▶ [Records contained in a dataset]:
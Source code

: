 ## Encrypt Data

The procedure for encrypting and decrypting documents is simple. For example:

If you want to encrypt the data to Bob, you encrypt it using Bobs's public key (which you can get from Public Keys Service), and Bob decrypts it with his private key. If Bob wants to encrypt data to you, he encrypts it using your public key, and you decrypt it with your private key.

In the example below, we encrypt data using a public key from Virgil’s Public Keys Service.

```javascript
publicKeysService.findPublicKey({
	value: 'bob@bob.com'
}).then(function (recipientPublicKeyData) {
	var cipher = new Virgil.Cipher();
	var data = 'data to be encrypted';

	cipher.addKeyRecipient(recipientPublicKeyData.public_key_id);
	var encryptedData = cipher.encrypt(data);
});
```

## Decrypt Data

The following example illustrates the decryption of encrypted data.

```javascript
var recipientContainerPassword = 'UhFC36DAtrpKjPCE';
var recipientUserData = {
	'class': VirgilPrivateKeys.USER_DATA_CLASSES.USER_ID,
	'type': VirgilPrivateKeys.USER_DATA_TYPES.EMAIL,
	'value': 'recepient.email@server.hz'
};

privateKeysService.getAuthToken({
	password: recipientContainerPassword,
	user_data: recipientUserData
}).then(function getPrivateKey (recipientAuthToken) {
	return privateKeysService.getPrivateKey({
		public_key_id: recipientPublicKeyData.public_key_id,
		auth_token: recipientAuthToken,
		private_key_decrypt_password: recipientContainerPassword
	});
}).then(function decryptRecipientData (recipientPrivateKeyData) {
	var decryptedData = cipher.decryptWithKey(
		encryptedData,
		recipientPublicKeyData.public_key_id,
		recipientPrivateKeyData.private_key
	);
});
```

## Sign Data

▶ [Exercise details]:
Among the lines above, show every one that contains the string "encryptedData".

▶ [Answer to this exercise]:
	var encryptedData = cipher.encrypt(data);
		encryptedData,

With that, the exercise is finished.